By John Trotwood Moore

Castleberry, Ala., April 28, 1906.

This is the center of the strawberry industry of Alabama. As your car passes through the pine lands, stretching along the lower half of the State, you catch a whiff, now and then, from a passing car-load of the queen of fruits. It extends practically from the thriving town of Greenville to Flomaton. It is a delightful odor—these strawberries—mingled with that of the pine, and the perfume of some wild flower gifted beyond its kind. It is a pretty sight to step off at this little pine-bowered village, which, a few years ago, was virgin pine lands, and see some five hundred berry pickers in one field of a hundred acres or more. The pickers are nearly all negroes, and about half of them women and children, and they make wages while the season lasts that should easily keep them the rest of the year.

That is, it would keep anybody but a negro—who never keeps.

At two cents a quart they earn from two to four and one-half dollars per day. They could earn more and save it all if they would work Saturday afternoons.

But a negro, like a mule, has some peculiar ideas engrafted into the network of his being, garnered from a long line of holiday-taking ancestors. “Like produces like or the likeness of an ancestor” is the unchanging rule of the physical world; and it must not be forgotten that for many thousands of years the negro took nothing but holidays and whatever else he found lying around that was good to eat.

And he wore nothing but a smile. This knowledge may help you in solving the problem.

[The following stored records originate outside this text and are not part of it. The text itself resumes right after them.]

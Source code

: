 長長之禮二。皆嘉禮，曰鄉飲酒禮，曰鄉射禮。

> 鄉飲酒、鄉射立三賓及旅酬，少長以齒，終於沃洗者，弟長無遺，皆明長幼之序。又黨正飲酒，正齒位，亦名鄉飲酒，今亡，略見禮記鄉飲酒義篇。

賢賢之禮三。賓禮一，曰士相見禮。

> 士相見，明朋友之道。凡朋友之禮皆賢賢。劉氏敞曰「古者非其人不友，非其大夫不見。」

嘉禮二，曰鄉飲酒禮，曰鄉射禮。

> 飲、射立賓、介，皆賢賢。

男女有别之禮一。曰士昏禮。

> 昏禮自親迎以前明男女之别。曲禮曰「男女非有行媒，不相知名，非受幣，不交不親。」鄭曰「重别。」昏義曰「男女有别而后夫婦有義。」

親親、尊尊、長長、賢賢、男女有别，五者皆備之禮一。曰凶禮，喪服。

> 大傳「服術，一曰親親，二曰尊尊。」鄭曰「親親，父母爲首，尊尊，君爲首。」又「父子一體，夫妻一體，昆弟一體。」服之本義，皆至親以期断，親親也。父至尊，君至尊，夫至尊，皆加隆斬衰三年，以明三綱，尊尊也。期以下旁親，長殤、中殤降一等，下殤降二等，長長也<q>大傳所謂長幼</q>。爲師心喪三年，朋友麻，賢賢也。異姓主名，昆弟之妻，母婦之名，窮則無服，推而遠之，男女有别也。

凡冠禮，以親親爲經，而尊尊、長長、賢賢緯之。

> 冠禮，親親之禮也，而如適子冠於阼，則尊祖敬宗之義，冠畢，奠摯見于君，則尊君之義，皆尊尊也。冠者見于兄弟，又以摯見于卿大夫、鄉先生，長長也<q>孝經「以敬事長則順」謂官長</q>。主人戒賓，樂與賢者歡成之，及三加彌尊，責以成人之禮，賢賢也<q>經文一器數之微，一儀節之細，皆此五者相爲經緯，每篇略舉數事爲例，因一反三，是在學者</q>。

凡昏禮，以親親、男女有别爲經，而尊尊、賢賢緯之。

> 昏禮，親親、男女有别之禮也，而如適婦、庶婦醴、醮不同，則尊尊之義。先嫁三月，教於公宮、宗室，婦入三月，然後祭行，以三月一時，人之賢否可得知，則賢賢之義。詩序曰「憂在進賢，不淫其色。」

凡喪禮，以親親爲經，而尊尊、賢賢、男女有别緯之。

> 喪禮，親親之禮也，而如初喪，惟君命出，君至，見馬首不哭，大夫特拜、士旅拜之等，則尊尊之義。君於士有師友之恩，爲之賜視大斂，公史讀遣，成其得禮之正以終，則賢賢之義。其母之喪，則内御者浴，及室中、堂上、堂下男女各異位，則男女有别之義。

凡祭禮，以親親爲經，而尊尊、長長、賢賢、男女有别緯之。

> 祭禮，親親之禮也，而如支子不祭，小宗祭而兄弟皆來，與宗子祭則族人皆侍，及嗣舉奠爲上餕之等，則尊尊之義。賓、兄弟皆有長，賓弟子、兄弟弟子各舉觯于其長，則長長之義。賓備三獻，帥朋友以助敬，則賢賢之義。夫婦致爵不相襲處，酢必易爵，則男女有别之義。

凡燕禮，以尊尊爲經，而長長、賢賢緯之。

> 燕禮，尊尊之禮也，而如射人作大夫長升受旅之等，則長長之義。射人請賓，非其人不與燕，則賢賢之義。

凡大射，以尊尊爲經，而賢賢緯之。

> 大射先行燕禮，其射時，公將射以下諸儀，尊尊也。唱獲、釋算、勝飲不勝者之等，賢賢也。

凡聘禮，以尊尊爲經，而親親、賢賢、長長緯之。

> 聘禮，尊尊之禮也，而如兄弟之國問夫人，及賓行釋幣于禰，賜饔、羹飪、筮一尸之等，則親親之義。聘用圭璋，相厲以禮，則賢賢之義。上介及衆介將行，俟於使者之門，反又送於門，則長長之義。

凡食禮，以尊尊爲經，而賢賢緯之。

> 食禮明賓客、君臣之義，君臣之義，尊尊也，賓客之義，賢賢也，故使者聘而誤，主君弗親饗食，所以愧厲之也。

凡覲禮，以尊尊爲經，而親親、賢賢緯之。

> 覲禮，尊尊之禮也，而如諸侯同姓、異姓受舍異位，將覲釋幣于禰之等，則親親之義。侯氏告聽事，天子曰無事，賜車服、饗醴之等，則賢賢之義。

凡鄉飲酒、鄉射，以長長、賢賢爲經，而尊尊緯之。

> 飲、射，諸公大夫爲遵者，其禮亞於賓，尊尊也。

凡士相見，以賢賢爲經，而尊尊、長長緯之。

It is creditable to the white man that he has bred any work into him at all. However, he has ideas on the subject yet, and one of them is that, since his freedom, it is contrary to some amendment of his Constitution to work Saturday afternoons, even in fields carpeted with berry leaves, studded with crimson clusters of reflected sunset, cooled with healthful pine breezes and saturated with the perfume the gods loved most and the soft balminess of the eternal spring in the sky.

That sounds like heaven, but it is not the heaven the negro wants. That’s the white man’s heaven, and the white man would just be fool enough to work right on till dark, making that extra two dollars and saving it and all the rest of his week’s wages by keeping away from the dives of near-by towns.

But the white man is a vain and foolish creature to the negro.